- Film title card
- Directed by: Herman Hoffman
- Starring: Freddie Bartholomew Frank Capra William H. Daniels Clark Gable Myrna Loy Louis B. Meyer Robert Morley John M. Nickolaus Luise Rainer Bill Reilly Norma Shearer Spencer Tracy Louise Treadwell W.S. Van Dyke
- Narrated by: Frank Whitbeck
- Music by: Edward Ward
- Distributed by: MGM
- Release date: 1938;
- Running time: 11 minutes
- Country: United States

= Another Romance of Celluloid =

Another Romance of Celluloid is a 1938 short documentary film, narrated by Frank Whitbeck, which goes behind the scenes to look at how film is developed and processed.
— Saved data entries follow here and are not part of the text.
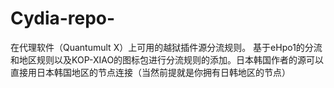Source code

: # Cydia-repo-
在代理软件（Quantumult X）上可用的越狱插件源分流规则。
基于eHpo1的分流和地区规则以及KOP-XIAO的图标包进行分流规则的添加。日本韩国作者的源可以直接用日本韩国地区的节点连接（当然前提就是你拥有日韩地区的节点）
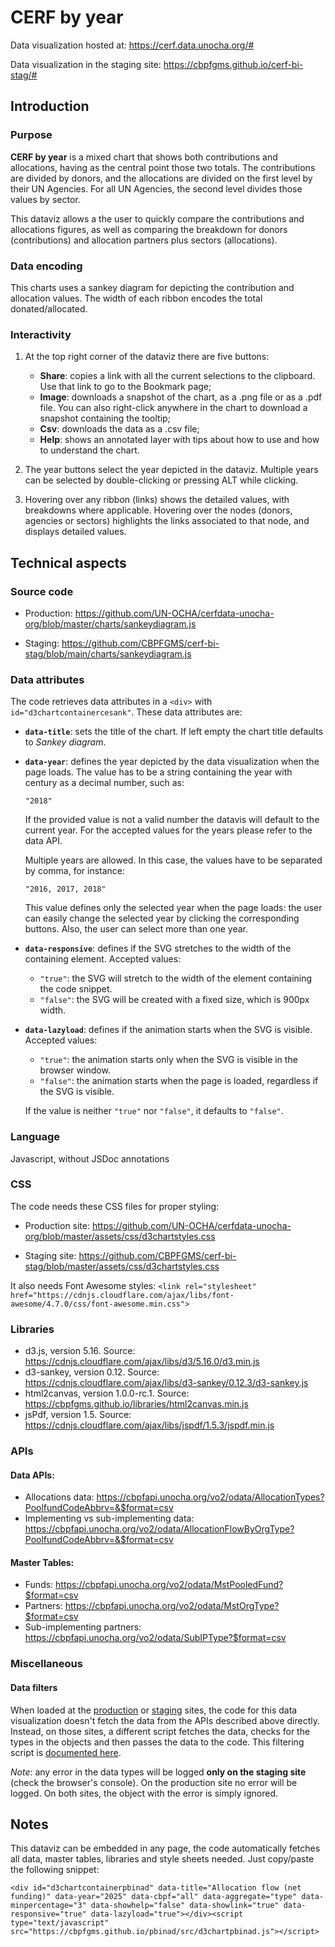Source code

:# CERF by year

Data visualization hosted at: https://cerf.data.unocha.org/#

Data visualization in the staging site: https://cbpfgms.github.io/cerf-bi-stag/#

## Introduction

### Purpose

**CERF by year** is a mixed chart that shows both contributions and allocations, having as the central point those two totals. The contributions are divided by donors, and the allocations are divided on the first level by their UN Agencies. For all UN Agencies, the second level divides those values by sector.

This dataviz allows a the user to quickly compare the contributions and allocations figures, as well as comparing the breakdown for donors (contributions) and allocation partners plus sectors (allocations).

### Data encoding

This charts uses a sankey diagram for depicting the contribution and allocation values. The width of each ribbon encodes the total donated/allocated.

### Interactivity

1. At the top right corner of the dataviz there are five buttons:

    - **Share**: copies a link with all the current selections to the clipboard. Use that link to go to the Bookmark page;
    - **Image**: downloads a snapshot of the chart, as a .png file or as a .pdf file. You can also right-click anywhere in the chart to download a snapshot containing the tooltip;
    - **Csv**: downloads the data as a .csv file;
    - **Help**: shows an annotated layer with tips about how to use and how to understand the chart.

2. The year buttons select the year depicted in the dataviz. Multiple years can be selected by double-clicking or pressing ALT while clicking.

3. Hovering over any ribbon (links) shows the detailed values, with breakdowns where applicable. Hovering over the nodes (donors, agencies or sectors) highlights the links associated to that node, and displays detailed values.

## Technical aspects

### Source code

-   Production: https://github.com/UN-OCHA/cerfdata-unocha-org/blob/master/charts/sankeydiagram.js

-   Staging: https://github.com/CBPFGMS/cerf-bi-stag/blob/main/charts/sankeydiagram.js

### Data attributes

The code retrieves data attributes in a `<div>` with `id="d3chartcontainercesank"`. These data attributes are:

-   **`data-title`**: sets the title of the chart. If left empty the chart title defaults to _Sankey diagram_.

-   **`data-year`**: defines the year depicted by the data visualization when the page loads. The value has to be a string containing the year with century as a decimal number, such as:

    `"2018"`

    If the provided value is not a valid number the datavis will default to the current year. For the accepted values for the years please refer to the data API.

    Multiple years are allowed. In this case, the values have to be separated by comma, for instance:

    `"2016, 2017, 2018"`

    This value defines only the selected year when the page loads: the user can easily change the selected year by clicking the corresponding buttons. Also, the user can select more than one year.

-   **`data-responsive`**: defines if the SVG stretches to the width of the containing element. Accepted values:

    -   `"true"`: the SVG will stretch to the width of the element containing the code snippet.
    -   `"false"`: the SVG will be created with a fixed size, which is 900px width.

-   **`data-lazyload`**: defines if the animation starts when the SVG is visible. Accepted values:

    -   `"true"`: the animation starts only when the SVG is visible in the browser window.
    -   `"false"`: the animation starts when the page is loaded, regardless if the SVG is visible.

    If the value is neither `"true"` nor `"false"`, it defaults to `"false"`.

### Language

Javascript, without JSDoc annotations

### CSS

The code needs these CSS files for proper styling:

- Production site: https://github.com/UN-OCHA/cerfdata-unocha-org/blob/master/assets/css/d3chartstyles.css

- Staging site: https://github.com/CBPFGMS/cerf-bi-stag/blob/master/assets/css/d3chartstyles.css 

It also needs Font Awesome styles: `<link rel="stylesheet" href="https://cdnjs.cloudflare.com/ajax/libs/font-awesome/4.7.0/css/font-awesome.min.css">`

### Libraries

-   d3.js, version 5.16. Source: https://cdnjs.cloudflare.com/ajax/libs/d3/5.16.0/d3.min.js
-   d3-sankey, version 0.12. Source: https://cdnjs.cloudflare.com/ajax/libs/d3-sankey/0.12.3/d3-sankey.js
-   html2canvas, version 1.0.0-rc.1. Source: https://cbpfgms.github.io/libraries/html2canvas.min.js
-   jsPdf, version 1.5. Source: https://cdnjs.cloudflare.com/ajax/libs/jspdf/1.5.3/jspdf.min.js

### APIs

#### Data APIs:

-   Allocations data: https://cbpfapi.unocha.org/vo2/odata/AllocationTypes?PoolfundCodeAbbrv=&$format=csv
-   Implementing vs sub-implementing data: https://cbpfapi.unocha.org/vo2/odata/AllocationFlowByOrgType?PoolfundCodeAbbrv=&$format=csv

#### Master Tables:

-   Funds: https://cbpfapi.unocha.org/vo2/odata/MstPooledFund?$format=csv
-   Partners: https://cbpfapi.unocha.org/vo2/odata/MstOrgType?$format=csv
-   Sub-implementing partners: https://cbpfapi.unocha.org/vo2/odata/SubIPType?$format=csv

### Miscellaneous

#### Data filters

When loaded at the [production](https://cbpf.data.unocha.org/) or [staging](https://cbpfgms.github.io/cbpf-bi-stag/) sites, the code for this data visualization doesn't fetch the data from the APIs described above directly. Instead, on those sites, a different script fetches the data, checks for the types in the objects and then passes the data to the code. This filtering script is [documented here](../../Utils/CBPF-BI-filters.md).

_Note_: any error in the data types will be logged **only on the staging site** (check the browser's console). On the production site no error will be logged. On both sites, the object with the error is simply ignored.

## Notes

This dataviz can be embedded in any page, the code automatically fetches all data, master tables, libraries and style sheets needed.
Just copy/paste the following snippet:

`<div id="d3chartcontainerpbinad" data-title="Allocation flow (net funding)" data-year="2025" data-cbpf="all" data-aggregate="type" data-minpercentage="3" data-showhelp="false" data-showlink="true" data-responsive="true" data-lazyload="true"></div><script type="text/javascript" src="https://cbpfgms.github.io/pbinad/src/d3chartpbinad.js"></script>`
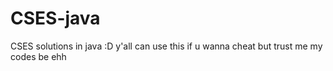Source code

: # CSES-java
CSES solutions in java :D y'all can use this if u wanna cheat but trust me my codes be ehh
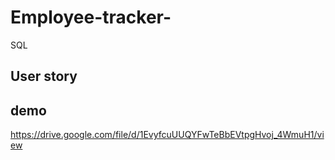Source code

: # Employee-tracker-
SQL

## User story

## demo 
https://drive.google.com/file/d/1EvyfcuUUQYFwTeBbEVtpgHvoj_4WmuH1/view









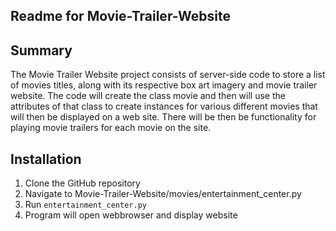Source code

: ## Readme for Movie-Trailer-Website

## Summary
The Movie Trailer Website project consists of server-side code to store a list of movies titles, along with its respective box art imagery and movie trailer website.  The code will create the class movie and then will use the attributes of that class to create instances for various different movies that will then be displayed on a web site. There will be then be functionality for playing movie trailers for each movie on the site.

## Installation
1. Clone the GitHub repository 
2. Navigate to Movie-Trailer-Website/movies/entertainment_center.py
3. Run `entertainment_center.py`
4. Program will open webbrowser and display website
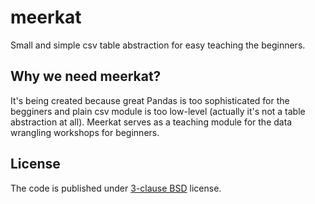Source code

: meerkat
=======

Small and simple csv table abstraction for easy teaching the beginners. 

Why we need meerkat?
--------------------

It's being created because great Pandas is too sophisticated for the
begginers and plain csv module is too low-level (actually it's not
a table abstraction at all). Meerkat serves as a teaching module for
the data wrangling workshops for beginners. 

License
-------

The code is published under [3-clause BSD](https://github.com/medialabkatowice/meerkat/blob/master/LICENSE.md "3-clause BSD license") license.
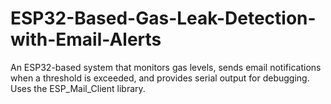 # ESP32-Based-Gas-Leak-Detection-with-Email-Alerts
An ESP32-based system that monitors gas levels, sends email notifications when a threshold is exceeded, and provides serial output for debugging.  Uses the ESP_Mail_Client library.
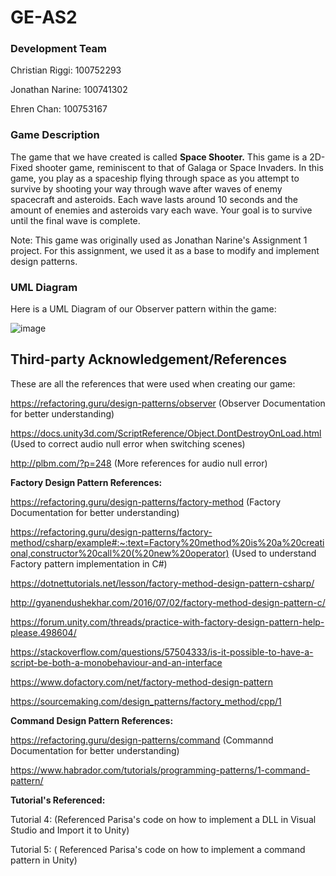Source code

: # GE-AS2

### Development Team

Christian Riggi: 100752293

Jonathan Narine: 100741302

Ehren Chan: 100753167


### Game Description
The game that we have created is called **Space Shooter.** This game is a 2D-Fixed shooter game, reminiscent to that of Galaga or Space Invaders. In this game, you play as a spaceship flying through space as you attempt to survive by shooting your way through wave after waves of enemy spacecraft and asteroids. Each wave lasts around 10 seconds and the amount of enemies and asteroids vary each wave. Your goal is to survive until the final wave is complete. 

Note: This game was originally used as Jonathan Narine's Assignment 1 project. For this assignment, we used it as a base to modify and implement design patterns.

### UML Diagram
Here is a UML Diagram of our Observer pattern within the game:

![image](https://user-images.githubusercontent.com/56273491/138798047-3b7718c9-5d61-4e26-884b-47bf3c278d53.png)

## Third-party Acknowledgement/References

These are all the references that were used when creating our game:

https://refactoring.guru/design-patterns/observer (Observer Documentation for better understanding)

https://docs.unity3d.com/ScriptReference/Object.DontDestroyOnLoad.html (Used to correct audio null error when switching scenes)

http://plbm.com/?p=248 (More references for audio null error)

**Factory Design Pattern References:**

https://refactoring.guru/design-patterns/factory-method  (Factory Documentation for better understanding)

https://refactoring.guru/design-patterns/factory-method/csharp/example#:~:text=Factory%20method%20is%20a%20creational,constructor%20call%20(%20new%20operator) (Used to understand Factory pattern implementation in C#)

https://dotnettutorials.net/lesson/factory-method-design-pattern-csharp/

http://gyanendushekhar.com/2016/07/02/factory-method-design-pattern-c/

https://forum.unity.com/threads/practice-with-factory-design-pattern-help-please.498604/

https://stackoverflow.com/questions/57504333/is-it-possible-to-have-a-script-be-both-a-monobehaviour-and-an-interface

https://www.dofactory.com/net/factory-method-design-pattern

https://sourcemaking.com/design_patterns/factory_method/cpp/1

**Command Design Pattern References:**

https://refactoring.guru/design-patterns/command (Commannd Documentation for better understanding)

https://www.habrador.com/tutorials/programming-patterns/1-command-pattern/


**Tutorial's Referenced:**

Tutorial 4: (Referenced Parisa's code on how to implement a DLL in Visual Studio and Import it to Unity)

Tutorial 5: ( Referenced Parisa's code on how to implement a command pattern in Unity)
The film was produced as a follow-up to the studio's Romance of Celluloid (1937).

==Synopsis==
The film starts with a brief reprise of the previous film, before cutting to the Metro-Goldwyn-Mayer Studios in Culver City, California where assistant cameraman Bill Reilly picks up the film from the lab for Marie Antoinette (1938) which he passes on to cameraman William H. Daniels. Behind the scenes footage shows W.S. Van Dyke directing a scene between Norma Shearer and Robert Morley before the negative is taken to the lab to be developed, dried and polished by lab technician John M. Nickolaus. The test strips are then read and delivered to the print room for printing. A tram takes the viewer on a quick tour of the studio complete with behind the scenes footage of George B. Seitz directing Judge Hardy's Children (1938), Freddie Bartholomew training with elephants for the then unproduced Kim, Luise Rainer doing a costume test for The Toy Wife (1938), and candid footage of Clark Gable, Myrna Loy and Spencer Tracy. The film concludes with a montage from trailers for coming MGM pictures and footage of Louis B. Mayer, Frank Capra, Luise Rainer and Louise Tracy at the 10th Academy Awards banquet.

==Production==
The film was shot on location at the Metro-Goldwyn-Mayer Studios in Culver City, California.